Capítulo 28: De Volta ao Passado
Saint Luna, 13 de fevereiro de 1991
Quarta-feira - 06:29 P.M.
Eram seis horas da noite e eu ainda não havia voltado para casa. Alice terminava de se arrumar em frente ao espelho, enquanto sua tia e sua mãe alertavam-na sobre qualquer coisa que seu acompanhante fosse fazer. Alice estava nervosa, estava claro, mas estava claro também que sentia certo afeto com sua companhia de hoje à noite.
— Como estou?
Perguntou se virando para mim. Alice vestia um vestido vermelho, liso e rodado. Não era muito curto, mas ideal para sua altura. Seus cabelos loiros e ondulados estavam soltos, e seus olhos verdes realçados pela leve maquiagem que sua tia havia passado.
— Está um arraso, vai deixar aquele garoto de boca aberta. — Brinquei, e Alice revirou os olhos.
— Você está linda, filha! — Jenna elogiou se aproximando de Alice, que soltou um sorriso para a mãe.
— Obrigada, mãe! — Agradeceu retribuindo o abraço, mas se soltou quando percebeu que Ellie chegava correndo no quarto.
— Alice, ele chegou! — Disse animada. — Que gato, hein!
— Tia! — Repreendeu Alice com vergonha, escondendo o rosto no meio das mãos.
Alice sempre foi a mais tímida e carinhosa do grupo, e sem dúvidas, a mais inteligente. Eu estava feliz por ela, e faria de tudo para não deixar os mistérios da vida atrapalharem o que uma adolescente normal deveria viver.
— Vai logo antes que ele desista. — Digo me levantando da cama e parando na sua frente. — Boa sorte!

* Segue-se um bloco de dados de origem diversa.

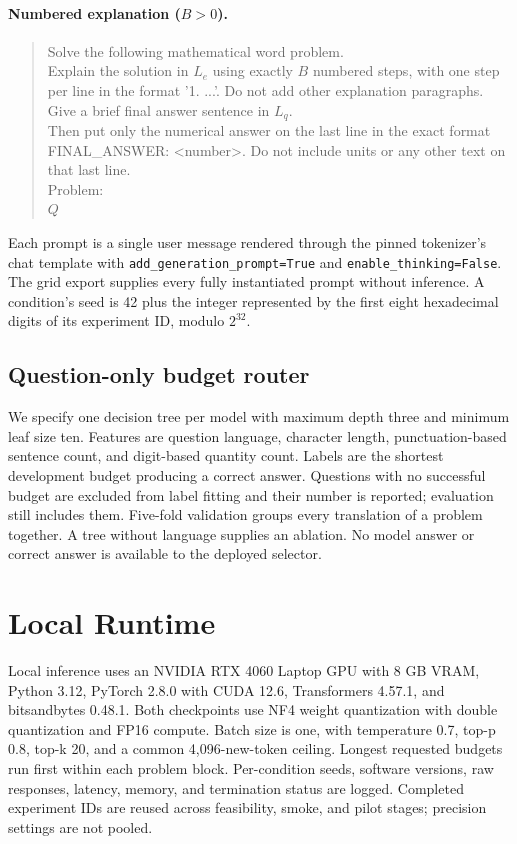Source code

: \documentclass[11pt]{article}
\begin{document}
\paragraph{Numbered explanation ($B>0$).}
\begin{quote}\small\ttfamily
Solve the following mathematical word problem.\\
Explain the solution in $L_e$ using exactly $B$ numbered steps, with one step per line in the format '1. ...'. Do not add other explanation paragraphs.\\
Give a brief final answer sentence in $L_q$.\\
Then put only the numerical answer on the last line in the exact format FINAL\_ANSWER: <number>. Do not include units or any other text on that last line.\\[0.5em]
Problem:\\
$Q$
\end{quote}

Each prompt is a single user message rendered through the pinned tokenizer's chat template with \texttt{add\_generation\_prompt=True} and \texttt{enable\_thinking=False}. The grid export supplies every fully instantiated prompt without inference. A condition's seed is 42 plus the integer represented by the first eight hexadecimal digits of its experiment ID, modulo $2^{32}$.

\subsection{Question-only budget router}
We specify one decision tree per model with maximum depth three and minimum leaf size ten. Features are question language, character length, punctuation-based sentence count, and digit-based quantity count. Labels are the shortest development budget producing a correct answer. Questions with no successful budget are excluded from label fitting and their number is reported; evaluation still includes them. Five-fold validation groups every translation of a problem together. A tree without language supplies an ablation. No model answer or correct answer is available to the deployed selector.

\section{Local Runtime}
Local inference uses an NVIDIA RTX 4060 Laptop GPU with 8 GB VRAM, Python 3.12, PyTorch 2.8.0 with CUDA 12.6, Transformers 4.57.1, and bitsandbytes 0.48.1. Both checkpoints use NF4 weight quantization with double quantization and FP16 compute. Batch size is one, with temperature 0.7, top-p 0.8, top-k 20, and a common 4,096-new-token ceiling. Longest requested budgets run first within each problem block. Per-condition seeds, software versions, raw responses, latency, memory, and termination status are logged. Completed experiment IDs are reused across feasibility, smoke, and pilot stages; precision settings are not pooled.
\end{document}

— Obrigada, Jesse! — Ela agradeceu e me abraçou, e eu retribuí. — Só queria que Seline estivesse aqui conosco.
— Da próxima vez ela estará. — Afirmei com certeza e me afastei, sorrindo orgulhosa.
Ela sorriu de volta e se virou para sair. Era evidente que, em muito tempo, Alice estava despreocupada com outros problemas. Não havia um momento desde quando nos conhecemos que passamos por uma situação comum, sem intrigas, sequestros ou mortes. Ela merecia esse momento, e tinha todo o meu apoio.
— Toma cuidado, meu amor. — Sua mãe pediu antes de Alice sair pela porta do quarto. — Eu te amo!
— Também te amo, mãe! — Gritou de volta antes de sair.
Cheguei em casa após Alice sair. Minha tia estava na sala assistindo televisão quando eu cheguei, então fui até onde ela estava e sentei ao seu lado. Não demoraria muito para ela pedir detalhes sobre como ajudamos Eli e o que fizemos na sua ausência.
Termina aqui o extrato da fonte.